Location: Ahe Atoll, Tuamotos, French Polynesia

I can’t believe that this is the final blog I’ll write. Each moment we realize the finality of everything we’re doing: our last jump in shower, our last anchor watch, our last dive etc. Our time aboard feels at once limited and yet infinite. Soaking in the full moons, breathless sunsets and gorgeous twilights, we stretch time as far as we can, pulling at its fibers to savor each moment a little longer. Soon, the nostalgia of our time aboard will warm our bones as we drift into swift, uninterrupted sleep. And we won’t be woken at 12 am for watch. In fact, most of us won’t be woken at all. We’ll all sleep in, resting, as the clay mold of Argo slowly peels and cracks. We’ll go back to normal friends and our normal lives.
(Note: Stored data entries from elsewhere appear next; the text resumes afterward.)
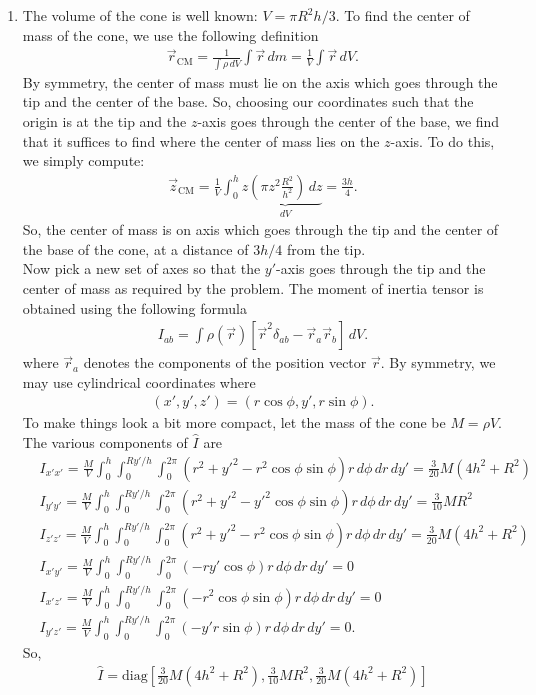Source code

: \documentclass{article}
\theoremstyle{definition}
\newcommand{\f}[2]{\frac{#1}{#2}}
\newcommand{\lp}{\left(}
\newcommand{\rp}{\right)}
\newcommand{\lb}{\left[}
\newcommand{\rb}{\right]}
\begin{document}
\begin{enumerate}[label=(\alph*)]
	\item The volume of the cone is well known: $V = \pi R^2 h/3$. To find the center of mass of the cone, we use the following definition
	\begin{align*}
	\vec{r}_\text{CM} = \f{1}{\int \rho \, dV} \int \vec{r} \,dm = \f{1}{V}\int \vec{r} \,dV.  
	\end{align*}
	By symmetry, the center of mass must lie on the axis which goes through the tip and the center of the base. So, choosing our coordinates such that the origin is at the tip and the $z$-axis goes through the center of the base, we find that it suffices to find where the center of mass lies on the $z$-axis. To do this, we simply compute:
	\begin{align*}
	\vec{z}_\text{CM} =\f{1}{V} \int_{0}^h z\underbrace{\lp \pi z^2 \f{R^2}{h^2} \rp \,dz}_{dV} = \f{3h}{4}.
	\end{align*}
	So, the center of mass is on axis which goes through the tip and the center of the base of the cone, at a distance of $3h/4$ from the tip. \\
	
	Now pick a new set of axes so that the $y'$-axis goes through the tip and the center of mass as required by the problem. The moment of inertia tensor is obtained using the following formula
	\begin{align*}
	I_{ab} = \int \rho(\vec{r}) \lb \vec{r}^2 \delta_{ab} - \vec{r}_a \vec{r}_b \rb \,dV.
	\end{align*}
	where $\vec{r}_a$ denotes the components of the position vector $\vec{r}$. By symmetry, we may use cylindrical coordinates where
	\begin{align*}
	(x',y',z') = (r\cos\phi, y', r\sin\phi).
	\end{align*}
	To make things look a bit more compact, let the mass of the cone be $M = \rho V$. The various components of $\hat{I}$ are
	\begin{align*}
	&I_{x'x'} = \f{M}{V} \int_{0}^h \int_{0}^{Ry'/h} \int_{0}^{2\pi} (r^2 + y'^2 - r^2 \cos\phi \sin\phi )r\,d\phi\,dr\,dy' = \f{3}{20}M(4h^2 + R^2)\\
	&I_{y'y'} = \f{M}{V} \int_{0}^h \int_{0}^{Ry'/h} \int_{0}^{2\pi} (r^2 + y'^2 - y'^2 \cos\phi \sin\phi )r\,d\phi\,dr\,dy' = \f{3}{10}MR^2\\
	&I_{z'z'} = \f{M}{V} \int_{0}^h \int_{0}^{Ry'/h} \int_{0}^{2\pi} (r^2 + y'^2 - r^2 \cos\phi \sin\phi )r\,d\phi\,dr\,dy' = \f{3}{20}M(4h^2 + R^2)\\
	&I_{x'y'} = \f{M}{V} \int_{0}^h \int_{0}^{Ry'/h} \int_{0}^{2\pi} ( - r y' \cos\phi  )r\,d\phi\,dr\,dy' = 0 \\
	&I_{x'z'} = \f{M}{V} \int_{0}^h \int_{0}^{Ry'/h} \int_{0}^{2\pi} ( - r^2\cos\phi\sin\phi  )r\,d\phi\,dr\,dy' = 0 \\
	&I_{y'z'} = \f{M}{V} \int_{0}^h \int_{0}^{Ry'/h} \int_{0}^{2\pi} ( - y'r\sin\phi  )r\,d\phi\,dr\,dy' = 0.
	\end{align*}
	So, 
	\begin{align*}
	\boxed{\hat I = \text{diag}\lb \f{3}{20}M(4h^2 + R^2), \f{3}{10}MR^2,  \f{3}{20}M(4h^2 + R^2)\rb}
	\end{align*}
	

\end{enumerate}
\end{document}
But we’ll remember the moment our stars aligned: the circumstances that afforded us this opportunity, the times we dove into the Pacific, the ease life lulled itself into as we relaxed in a place few will ever know. And I’ll always appreciate this.

 

Today, we flipped what we did yesterday. After a class (as well as field trip) in the morning, some individuals dove in the afternoon, while others lingered around Ahe or studied for our Oceanography final aboard. Rescue divers underwent a final scenario wherein two unresponsive divers were floating underneath Argo; our rescuers managed to save them, proudly earning themselves a hard-fought PADI Rescue Diver certification! After our final jump in shower, we proceeded to take our final Oceanography exam.

 

That’s all for today. First mate Ian Wiggin accomplished what few deemed possible; he defied English tradition and cooked us some lovely, spicy steak! He’s proud that he cooked an incredibly spiced meal–one that had your resident Indian author parched and dying for some rice and water.